Мсье Гурджиев
Шрифт:
Вот еще что важно: Шеффер диктор, причем известный, работает на Французском радио. К какому бы жанру он ни обращался, постоянно пытается обнаружить в этом чудовищном механизме, намеренно созданном для оболванивания и дегуманизации масс, духовные возможности. Пытается, минуя механические приспособления, найти путь к глубокому общению человека с человеком.

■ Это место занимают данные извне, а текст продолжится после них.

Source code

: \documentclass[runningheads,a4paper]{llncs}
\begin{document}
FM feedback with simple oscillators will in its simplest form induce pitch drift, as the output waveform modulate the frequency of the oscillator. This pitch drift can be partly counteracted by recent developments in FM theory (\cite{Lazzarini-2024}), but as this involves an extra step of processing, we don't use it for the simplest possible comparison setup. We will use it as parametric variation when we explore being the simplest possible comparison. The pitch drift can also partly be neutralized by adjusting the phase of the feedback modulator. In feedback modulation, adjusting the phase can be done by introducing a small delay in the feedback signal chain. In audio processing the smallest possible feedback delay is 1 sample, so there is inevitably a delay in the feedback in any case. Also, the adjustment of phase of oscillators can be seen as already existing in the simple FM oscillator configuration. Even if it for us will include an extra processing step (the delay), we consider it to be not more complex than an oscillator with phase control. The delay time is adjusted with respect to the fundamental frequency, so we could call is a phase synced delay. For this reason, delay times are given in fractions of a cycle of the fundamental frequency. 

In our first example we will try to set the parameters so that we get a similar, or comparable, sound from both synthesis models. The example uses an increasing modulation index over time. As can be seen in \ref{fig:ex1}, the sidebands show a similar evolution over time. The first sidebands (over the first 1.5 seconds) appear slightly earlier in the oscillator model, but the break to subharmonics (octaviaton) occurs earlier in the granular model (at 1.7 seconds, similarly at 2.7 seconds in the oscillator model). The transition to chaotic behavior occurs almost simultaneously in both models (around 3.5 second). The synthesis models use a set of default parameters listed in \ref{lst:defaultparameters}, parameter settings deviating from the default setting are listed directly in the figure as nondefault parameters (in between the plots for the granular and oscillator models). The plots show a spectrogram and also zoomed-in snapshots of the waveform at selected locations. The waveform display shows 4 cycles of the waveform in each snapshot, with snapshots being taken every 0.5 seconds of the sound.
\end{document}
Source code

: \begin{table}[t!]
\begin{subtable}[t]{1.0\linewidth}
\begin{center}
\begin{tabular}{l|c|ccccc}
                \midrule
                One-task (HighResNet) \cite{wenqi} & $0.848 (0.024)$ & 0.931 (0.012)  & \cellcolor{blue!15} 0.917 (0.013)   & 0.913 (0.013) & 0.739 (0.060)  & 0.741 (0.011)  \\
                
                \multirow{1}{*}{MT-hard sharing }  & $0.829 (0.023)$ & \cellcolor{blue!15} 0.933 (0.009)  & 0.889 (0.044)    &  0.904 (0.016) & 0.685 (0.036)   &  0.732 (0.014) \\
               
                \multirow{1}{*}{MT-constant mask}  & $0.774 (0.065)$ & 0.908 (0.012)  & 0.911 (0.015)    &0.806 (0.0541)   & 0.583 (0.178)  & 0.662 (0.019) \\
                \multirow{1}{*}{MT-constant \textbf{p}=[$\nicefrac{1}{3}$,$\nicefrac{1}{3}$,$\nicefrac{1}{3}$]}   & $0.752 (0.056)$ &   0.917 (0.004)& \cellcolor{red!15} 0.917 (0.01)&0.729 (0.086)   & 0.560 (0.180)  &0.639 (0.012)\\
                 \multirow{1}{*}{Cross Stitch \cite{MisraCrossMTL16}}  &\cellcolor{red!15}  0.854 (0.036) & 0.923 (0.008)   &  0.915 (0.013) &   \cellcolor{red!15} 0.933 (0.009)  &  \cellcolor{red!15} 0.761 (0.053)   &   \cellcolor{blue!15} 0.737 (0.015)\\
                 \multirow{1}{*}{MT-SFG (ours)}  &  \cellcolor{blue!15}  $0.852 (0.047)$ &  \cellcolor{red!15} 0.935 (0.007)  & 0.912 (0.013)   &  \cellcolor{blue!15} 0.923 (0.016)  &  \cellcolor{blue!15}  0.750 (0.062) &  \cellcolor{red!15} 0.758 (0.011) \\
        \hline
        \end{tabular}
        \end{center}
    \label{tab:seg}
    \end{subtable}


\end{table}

Учитывая его занятия, сочетающие государственную должность со свободным поиском, можно понять, что он дурно стыкуется с официальными структурами административными, церковными. Не сливается и с «Группами». Конечно, он дитя своего времени, но дитя непослушное.
ГЛАВА ШЕСТНАДЦАТАЯ
ПЬЕР ШЕФФЕР
Всякий раз, когда я теряю себя из вида… Новый чудотворец. В ожидании Гурджиева. Современному чудотворцу нужен скандал. Продолжение моего потока сознания в гостиной у Гурджиева. Барышник оценивает экстерьеры и сердца. Начинаем «работать».
Я ПУТЕШЕСТВУЮ уже давно. В последние месяцы совсем заплутался. Хотя, куда бы меня ни занесло в скандинавской гостинице, в любом городке на тихоокеанском побережье, на авианосце, в толчее африканского базара, в ацтекском храме, я сажусь в позу лотоса и стараюсь обрести мир. Сознание умиротворить трудно, для начала надо заняться хотя бы телом. И я устраиваю перекличку всем мышцам, которые иногда смахивают на разгромленную армию, на ораву изнуренных, измочаленных наемников. Это мне подчас удается, главное не прерывать упражнения ни на один день.
Ни в коем случае не отлынивать, иначе все насмарку. А ведь повод всегда отыщется мол, неважно себя чувствую, устал с дороги, дела, работа, да и просто почему б иногда не развлечься? А тем временем в Париже далекой метрополии продолжаются занятия. Посвященные с упорством постигают «работу», которую они предпочли упражнениям, выработанным учениями, проверенными веками, а также таинствам Церкви. По четверти часа в день, и никак не меньше, я обязан вспоминать свое истинное «я». В общем-то, я был предан Учению, что для меня редкость.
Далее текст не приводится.